DIDSDBURY - The new detachment commander at the Didsbury RCMP station says public tips are always welcome and can be helpful in keeping the community safe.
Staff Sgt. Stephen Browne recently became the permeant detachment commander after serving as acting detachment commander since July 2021.
He replaces longtime detachment commander Staff Sgt. Chad Fournier, who has moved on to a different detachment.
In a recent interview, Browne said information provided by the public regarding suspicious persons and activities is always useful.
“We have a limited amount of resources so we always are looking for assistance and help from the public in identifying and reporting any type of criminal activity in the area,” said Browne.
“If you see something occurring it doesn’t hurt to make that call, and you can always call Crime Stoppers if you want to remain anonymous.”
Originally from St. John's, Newfoundland, Browne has been with the RCMP for 22 years, all of it stationed in Alberta, most recently at the Airdrie RCMP detachment.
Targeting habitual or prolific offenders is already one of the priorities of the Didsbury detachment and something Browne says will be continuing in 2022.
“When you deal with statistics, the general underlying theme for the amount of crime that is occurring in our area over the last 18 to 24 months, there has been a specific group of individuals committing crimes,” he said. “These are specific people who either live here or once lived in the immediate area and are familiar with the area. What we’ve found is that overall crime statistics were decreasing when a specific group were incarcerated.”
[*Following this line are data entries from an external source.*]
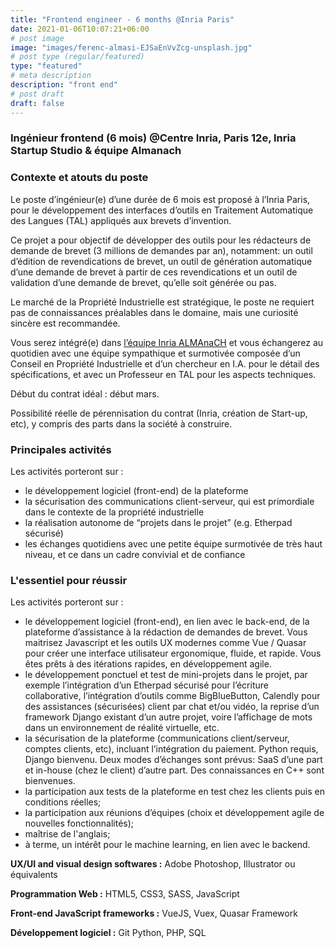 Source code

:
 ```yaml
---
title: "Frontend engineer - 6 months @Inria Paris"
date: 2021-01-06T10:07:21+06:00
# post image
image: "images/ferenc-almasi-EJSaEnVvZcg-unsplash.jpg"
# post type (regular/featured)
type: "featured"
# meta description
description: "front end"
# post draft
draft: false
---
```



### Ingénieur frontend  (6 mois) @Centre Inria, Paris 12e, Inria Startup Studio & équipe Almanach

### Contexte et atouts du poste
 
Le poste d’ingénieur(e) d’une durée de 6 mois est proposé à l’Inria Paris, pour le développement des interfaces d’outils en Traitement Automatique des Langues (TAL) appliqués aux brevets d’invention.

Ce projet a pour objectif de développer des outils pour les rédacteurs de demande de brevet (3 millions de demandes par an), notamment: un outil d’édition de revendications de brevet, un outil de génération automatique d’une demande de brevet à partir de ces revendications et un outil de validation d’une demande de brevet, qu’elle soit générée ou pas.

Le marché de la Propriété Industrielle est stratégique, le poste ne requiert pas de connaissances préalables dans le domaine, mais une curiosité sincère est recommandée. 

Vous serez intégré(e) dans [l’équipe Inria ALMAnaCH](https://team.inria.fr/almanach/fr/) et vous échangerez au quotidien avec une équipe sympathique et surmotivée composée d’un Conseil en Propriété Industrielle et d’un chercheur en I.A. pour le détail des spécifications, et avec un Professeur en TAL pour les aspects techniques. 

Début du contrat idéal : début mars.

Possibilité réelle de pérennisation du contrat (Inria, création de Start-up, etc), y compris des parts dans la société à construire.
 
### Principales activités
Les activités porteront sur :
- le développement logiciel (front-end) de la plateforme 
- la sécurisation des communications client-serveur, qui est primordiale dans le contexte de la propriété industrielle
- la réalisation autonome de “projets dans le projet” (e.g. Etherpad sécurisé)
- les échanges quotidiens avec une petite équipe surmotivée de très haut niveau, et ce dans un cadre convivial et de confiance

### L'essentiel pour réussir
Les activités porteront sur :
- le développement logiciel (front-end), en lien avec le back-end, de la plateforme d’assistance à la rédaction de demandes de brevet. Vous maitrisez Javascript et les outils UX modernes comme Vue / Quasar pour créer une interface utilisateur ergonomique, fluide, et rapide. Vous êtes prêts à des itérations rapides, en développement agile.
- le développement ponctuel et test de mini-projets dans le projet, par exemple l’intégration d’un Etherpad sécurisé pour l’écriture collaborative, l’intégration d’outils comme BigBlueButton, Calendly pour des assistances (sécurisées) client par chat et/ou vidéo, la reprise d’un framework Django existant d’un autre projet, voire l’affichage de mots dans un environnement de réalité virtuelle, etc.
- la sécurisation de la plateforme (communications client/serveur,  comptes clients, etc), incluant l’intégration du paiement. Python requis, Django bienvenu. Deux modes d’échanges sont prévus: SaaS d’une part et in-house (chez le client) d’autre part. Des connaissances en C++ sont bienvenues.
- la participation aux tests de la plateforme en test chez les clients puis en conditions réelles;
- la participation aux réunions d’équipes (choix et développement agile de nouvelles fonctionnalités);
- maîtrise de l'anglais;
- à terme, un intérêt pour le machine learning, en lien avec le backend. 
 
**UX/UI and visual design softwares :**
Adobe Photoshop, Illustrator ou équivalents

**Programmation Web :**
HTML5, CSS3, SASS, JavaScript

**Front-end JavaScript frameworks :** 
VueJS, Vuex, Quasar Framework

**Développement logiciel :** 
Git 
Python, PHP, SQL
Asked if the individuals committing crimes in the area are organized together, he said no.
“I wouldn’t refer to them as organized by any stretch of the imagination,” he said. “We call them prolific offenders because they are repeat offenders, resulting in them attempting high-value property crime around the rural areas.”
Illegal drug trafficking and usage continue to be problems in many Alberta communities, including in the Didsbury detachment area, he said.
“Drugs affect large communities and cities as well as smaller rural areas,” he said. “Certainly in our area we are not immune to that.”
Asked if the drugs are being made in the area or being brought in from outside, he said, “I haven’t seen evidence to date of any manufacturing in the area, not to say that is not occurring, especially with methamphetamine because it’s an easy substance to create, easier than some of the other substances that have to be imported.
“Didsbury and area is centrally located between Red Deer and Calgary and we’ve got the QEII going right up the middle of it, which is a high-traffic area for trafficking these substances.”
The COVID-19 pandemic has had an impact in the area over the past two years, he said.
“We’ve seen an uptick in mental health-related occurrences that I think is directly related to that. It certainly has had an impact on everyone and it doesn’t matter where you come from,” he said.
The Didsbury RCMP detachment’s large geographical area – from east of Didsbury to the West Country – is one of the early challenges he has noticed since arriving in the district.
“It’s quite a large area and it always presents a challenge when you have a large geographical area and a certain amount of resources to police it,” he said. “That always presents a challenge, but that is certainly something we have been able to deal with and handle.”